[Supplied data]
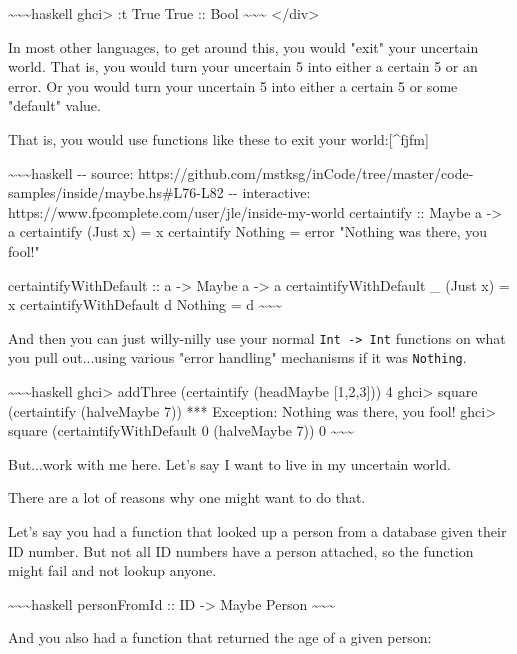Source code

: \documentclass[]{article}
\begin{document}
\textasciitilde{}\textasciitilde{}\textasciitilde{}haskell ghci\textgreater{} :t
True True :: Bool \textasciitilde{}\textasciitilde{}\textasciitilde{}
\textless{}/div\textgreater{}

In most other languages, to get around this, you would "exit" your uncertain
world. That is, you would turn your uncertain 5 into either a certain 5 or an
error. Or you would turn your uncertain 5 into either a certain 5 or some
"default" value.

That is, you would use functions like these to exit your world:{[}\^{}fjfm{]}

\textasciitilde{}\textasciitilde{}\textasciitilde{}haskell -\/- source:
https://github.com/mstksg/inCode/tree/master/code-samples/inside/maybe.hs\#L76-L82
-\/- interactive: https://www.fpcomplete.com/user/jle/inside-my-world
certaintify :: Maybe a -\textgreater{} a certaintify (Just x) = x certaintify
Nothing = error "Nothing was there, you fool!"

certaintifyWithDefault :: a -\textgreater{} Maybe a -\textgreater{} a
certaintifyWithDefault \_ (Just x) = x certaintifyWithDefault d Nothing = d
\textasciitilde{}\textasciitilde{}\textasciitilde{}

And then you can just willy-nilly use your normal
\texttt{Int\ -\textgreater{}\ Int} functions on what you pull out...using
various "error handling" mechanisms if it was \texttt{Nothing}.

\textasciitilde{}\textasciitilde{}\textasciitilde{}haskell ghci\textgreater{}
addThree (certaintify (headMaybe {[}1,2,3{]})) 4 ghci\textgreater{} square
(certaintify (halveMaybe 7)) *** Exception: Nothing was there, you fool!
ghci\textgreater{} square (certaintifyWithDefault 0 (halveMaybe 7)) 0
\textasciitilde{}\textasciitilde{}\textasciitilde{}

But...work with me here. Let's say I want to live in my uncertain world.

There are a lot of reasons why one might want to do that.

Let's say you had a function that looked up a person from a database given their
ID number. But not all ID numbers have a person attached, so the function might
fail and not lookup anyone.

\textasciitilde{}\textasciitilde{}\textasciitilde{}haskell personFromId :: ID
-\textgreater{} Maybe Person \textasciitilde{}\textasciitilde{}\textasciitilde{}

And you also had a function that returned the age of a given person:
\end{document}
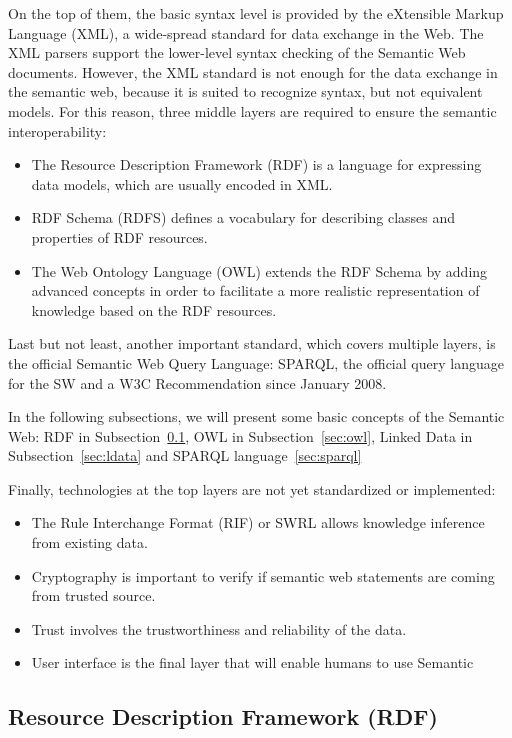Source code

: On the top of them, the basic syntax level is provided by the eXtensible Markup Language (XML), a wide-spread standard for data exchange in the Web. The XML parsers support the lower-level syntax checking of the Semantic Web documents. However, the XML standard is not enough for the data exchange in the semantic web, because it is suited to recognize syntax, but not equivalent models. For this reason, three middle layers are required to ensure the semantic interoperability:
\begin{itemize}
\item The Resource Description Framework (RDF) is a language for expressing data models, which are usually encoded in XML.
\item RDF Schema (RDFS) defines a vocabulary for describing classes and properties of RDF resources.
\item The Web Ontology Language (OWL) extends the RDF Schema by adding advanced concepts in order to facilitate a more realistic representation of knowledge based on the RDF resources.
\end{itemize} 

Last but not least, another important standard, which covers multiple layers, is the official Semantic Web Query Language: SPARQL,  the official query language for the SW and a W3C Recommendation since January 2008. 

In the following subsections, we will present some basic concepts of the Semantic Web:  RDF in Subsection~\ref{sec:rdf},  OWL in Subsection~\ref{sec:owl}, Linked Data in Subsection~\ref{sec:ldata} and SPARQL language~\ref{sec:sparql}

Finally, technologies at the top layers are not yet standardized or implemented:
\begin{itemize}
\item The Rule Interchange Format (RIF) or SWRL allows knowledge inference from existing data.
\item Cryptography is important to verify if semantic web statements are coming from trusted source.
\item Trust involves the trustworthiness and reliability of the data.
\item User interface is the final layer that will enable humans to use Semantic
\end{itemize} 

\subsection{Resource Description Framework (RDF)}\label{sec:rdf}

[Exercise directions]
Pictures must not appear in the copy, which must otherwise match the listing exactly.

[Your solution]
Source code

: \documentclass[]{article}
\begin{document}
\textasciitilde{}\textasciitilde{}\textasciitilde{}haskell ghci\textgreater{} :t
True True :: Bool \textasciitilde{}\textasciitilde{}\textasciitilde{}
\textless{}/div\textgreater{}

In most other languages, to get around this, you would "exit" your uncertain
world. That is, you would turn your uncertain 5 into either a certain 5 or an
error. Or you would turn your uncertain 5 into either a certain 5 or some
"default" value.

That is, you would use functions like these to exit your world:{[}\^{}fjfm{]}

\textasciitilde{}\textasciitilde{}\textasciitilde{}haskell -\/- source:
https://github.com/mstksg/inCode/tree/master/code-samples/inside/maybe.hs\#L76-L82
-\/- interactive: https://www.fpcomplete.com/user/jle/inside-my-world
certaintify :: Maybe a -\textgreater{} a certaintify (Just x) = x certaintify
Nothing = error "Nothing was there, you fool!"

certaintifyWithDefault :: a -\textgreater{} Maybe a -\textgreater{} a
certaintifyWithDefault \_ (Just x) = x certaintifyWithDefault d Nothing = d
\textasciitilde{}\textasciitilde{}\textasciitilde{}

And then you can just willy-nilly use your normal
\texttt{Int\ -\textgreater{}\ Int} functions on what you pull out...using
various "error handling" mechanisms if it was \texttt{Nothing}.

\textasciitilde{}\textasciitilde{}\textasciitilde{}haskell ghci\textgreater{}
addThree (certaintify (headMaybe {[}1,2,3{]})) 4 ghci\textgreater{} square
(certaintify (halveMaybe 7)) *** Exception: Nothing was there, you fool!
ghci\textgreater{} square (certaintifyWithDefault 0 (halveMaybe 7)) 0
\textasciitilde{}\textasciitilde{}\textasciitilde{}

But...work with me here. Let's say I want to live in my uncertain world.

There are a lot of reasons why one might want to do that.

Let's say you had a function that looked up a person from a database given their
ID number. But not all ID numbers have a person attached, so the function might
fail and not lookup anyone.

\textasciitilde{}\textasciitilde{}\textasciitilde{}haskell personFromId :: ID
-\textgreater{} Maybe Person \textasciitilde{}\textasciitilde{}\textasciitilde{}

And you also had a function that returned the age of a given person:
\end{document}
Source code

: On the top of them, the basic syntax level is provided by the eXtensible Markup Language (XML), a wide-spread standard for data exchange in the Web. The XML parsers support the lower-level syntax checking of the Semantic Web documents. However, the XML standard is not enough for the data exchange in the semantic web, because it is suited to recognize syntax, but not equivalent models. For this reason, three middle layers are required to ensure the semantic interoperability:
\begin{itemize}
\item The Resource Description Framework (RDF) is a language for expressing data models, which are usually encoded in XML.
\item RDF Schema (RDFS) defines a vocabulary for describing classes and properties of RDF resources.
\item The Web Ontology Language (OWL) extends the RDF Schema by adding advanced concepts in order to facilitate a more realistic representation of knowledge based on the RDF resources.
\end{itemize} 

Last but not least, another important standard, which covers multiple layers, is the official Semantic Web Query Language: SPARQL,  the official query language for the SW and a W3C Recommendation since January 2008. 

In the following subsections, we will present some basic concepts of the Semantic Web:  RDF in Subsection~\ref{sec:rdf},  OWL in Subsection~\ref{sec:owl}, Linked Data in Subsection~\ref{sec:ldata} and SPARQL language~\ref{sec:sparql}

Finally, technologies at the top layers are not yet standardized or implemented:
\begin{itemize}
\item The Rule Interchange Format (RIF) or SWRL allows knowledge inference from existing data.
\item Cryptography is important to verify if semantic web statements are coming from trusted source.
\item Trust involves the trustworthiness and reliability of the data.
\item User interface is the final layer that will enable humans to use Semantic
\end{itemize} 

\subsection{Resource Description Framework (RDF)}\label{sec:rdf}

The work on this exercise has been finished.